You might consider talking to Mike Redburn of Silver Pen Parts. He has, up until recently, stocked triple lead tap and dies from 10mm to 14mm. His reasons for discontinuing them from his site may be temporary or permanent and would help you decide on whether to stock them if he is open to share. 

Generally the smaller (10mm & 11mm) taps and dies would be for making capped rollerball and ballpoint pens and the bigger ones (12mm, 13mm & 14mm) for fountain pens. The multi-start taps and dies of any type are custom orders and aren't cheap. The past group buys over the last 3 years or so, as already suggested, will give you the idea. 

If you do decide to stock some sizes it would be more for the convenience of your customers rather than a high turnover product. 

I have all 5 triple start sizes mentioned above, bought through group buys here. I hope to play with them again soon when the shop and house are built.


----------



## deadsea (Jul 4, 2016)

I am usually working with  triple start M13x0,75 and M14x0,75..

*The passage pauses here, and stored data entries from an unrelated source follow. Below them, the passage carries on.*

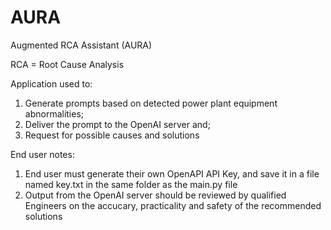 # AURA
Augmented RCA Assistant (AURA)

RCA = Root Cause Analysis

Application used to:
1) Generate prompts based on detected power plant equipment abnormalities;
2) Deliver the prompt to the OpenAI server and;
3) Request for possible causes and solutions 

End user notes:
1) End user must generate their own OpenAPI API Key, and save it in a file named key.txt in the same folder as the main.py file
2) Output from the OpenAI server should be reviewed by qualified Engineers on the accucary, practicality and safety of the recommended solutions
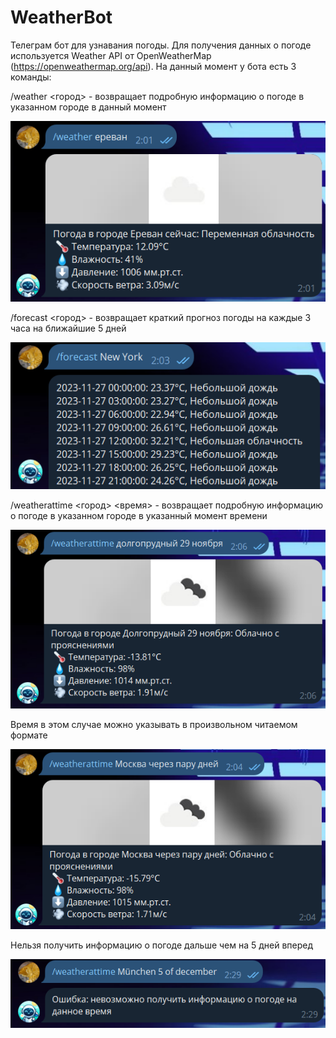 # WeatherBot
Телеграм бот для узнавания погоды. Для получения данных о погоде используется Weather API от OpenWeatherMap 
(https://openweathermap.org/api). На данный момент у бота есть 3 команды: 

/weather <город> - возвращает подробную информацию о погоде в указанном городе в данный момент

![](/screenshots/screenshot_1.png?raw=true "Скриншот1")

/forecast <город> - возвращает краткий прогноз погоды на каждые 3 часа на ближайшие 5 дней 

![](/screenshots/screenshot_2.png?raw=true "Скриншот2")

/weatherattime <город> <время> - возвращает подробную информацию о погоде в указанном городе в указанный момент времени 

![](/screenshots/screenshot_3.png?raw=true "Скриншот3")

Время в этом случае можно указывать в произвольном читаемом формате

![](/screenshots/screenshot_4.png?raw=true "Скриншот4")

Нельзя получить информацию о погоде дальше чем на 5 дней вперед

![](/screenshots/screenshot_5.png?raw=true "Скриншот5")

Unfortunately M14 has been wasted away..

Put me on the list if you stock triple starts from M12 to M14  I ll be ordering 3 sets from each


----------



## mredburn (Jul 4, 2016)

Most of the single thread tap and dies that kitless pen makers use are bought from companies that stock Chinese made taps and dies.  You will not be able to be price competitive with the ones made in the US from your current supplier.


----------



## edstreet (Jul 6, 2016)

I can save you some trouble and say there are about 4 different schools when it comes to cap threads.  Having measured, quoted and looked heavy into this area and looked into each of the schools as to what is used there is no common sizes or types that shows up.  There is heavy debate between several of the schools to. Long story short the good sets will start around $300 some and work their way upwards to $600-800. Not easy to chew nor for the faint of heart.


----------



## Carl Fisher (Jul 6, 2016)

Based on what I've seen it pretty much mirrors above.

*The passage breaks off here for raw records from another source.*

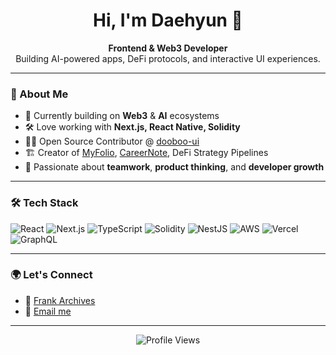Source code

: <h1 align="center">Hi, I'm Daehyun 👋</h1>

<p align="center">
  <b>Frontend & Web3 Developer</b> <br/>
  Building AI-powered apps, DeFi protocols, and interactive UI experiences.
</p>

---

### 🚀 About Me

- 🧩 Currently building on <b>Web3</b> & <b>AI</b> ecosystems
- 🛠️ Love working with <b>Next.js, React Native, Solidity</b>
- 🧑‍💻 Open Source Contributor @ <a href="https://github.com/hyochan/dooboo-ui-legacy">dooboo-ui</a>
- 🏗️ Creator of <a href="https://myfolio.im/">MyFolio</a>, <a href="https://www.careernote.io">CareerNote</a>, DeFi Strategy Pipelines
- 🌱 Passionate about **teamwork**, **product thinking**, and **developer growth**

---

### 🛠️ Tech Stack

![React](https://img.shields.io/badge/-React-61DAFB?style=flat&logo=react&logoColor=white)
![Next.js](https://img.shields.io/badge/-Next.js-000000?style=flat&logo=nextdotjs)
![TypeScript](https://img.shields.io/badge/-TypeScript-3178C6?style=flat&logo=typescript)
![Solidity](https://img.shields.io/badge/-Solidity-363636?style=flat&logo=solidity)
![NestJS](https://img.shields.io/badge/-NestJS-E0234E?style=flat&logo=nestjs)
![AWS](https://img.shields.io/badge/-AWS-232F3E?style=flat&logo=amazonaws)
![Vercel](https://img.shields.io/badge/-Vercel-000000?style=flat&logo=vercel)
![GraphQL](https://img.shields.io/badge/-GraphQL-E10098?style=flat&logo=graphql)

---

### 🌍 Let's Connect

- 💬 [Frank Archives](https://www.frank-town.com)
- 📨 [Email me](mailto:eogus6242@gmail.com)

---

<p align="center">
  <img src="https://komarev.com/ghpvc/?username=meohyun2&style=flat&color=blue" alt="Profile Views" />
</p>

China made single lead tap and die sets are dirt cheap through several online sellers and I don't think you'd be happy trying to compete with them in price. The good US made from a supplier like Tapco, while superior will be outside of the price range most will pay for a single lead thread set.

The most common higher end would be a double or triple lead set. M12x0.8 being by far the most common but also anything from M10 through M14 are not unusual. However as Ed mentioned, the pricing can get up there unless you buy in bulk. At best I think we've managed to get down in the $130-140 range for a matching tap and die set in one thread size during our group buys. Someone will correct me if my pricing is off as I'm going from memory. But that required buying a large amount to get the pricing into that range.

So really the question is, do you think it's worth it to buy say 20 or so of a certain set and have them sit in your inventory for something that is largely a low demand or at best a slow selling item?


----------



## ExcaliburCraftworks (Jul 6, 2016)

Thank you all for your answers, it is appreciated.  We have ordered just the taps for the Bock nibs from a distributor in the past and unless we ordered a large MOQ - the price was high to say the least.  We were looking into the taps/dies as a set but were unsure of the sizes or demand.  Again thank you all for your help.


----------



## Marmotjr (Jul 7, 2016)

Just as an aside....  I designed and made on my 3d printer a set of small tap handles for those tiny taps that never fit anything.  If anybody has access to a printer, have at this, I love them.  Small Tap Handle by marmotjr - Thingiverse


----------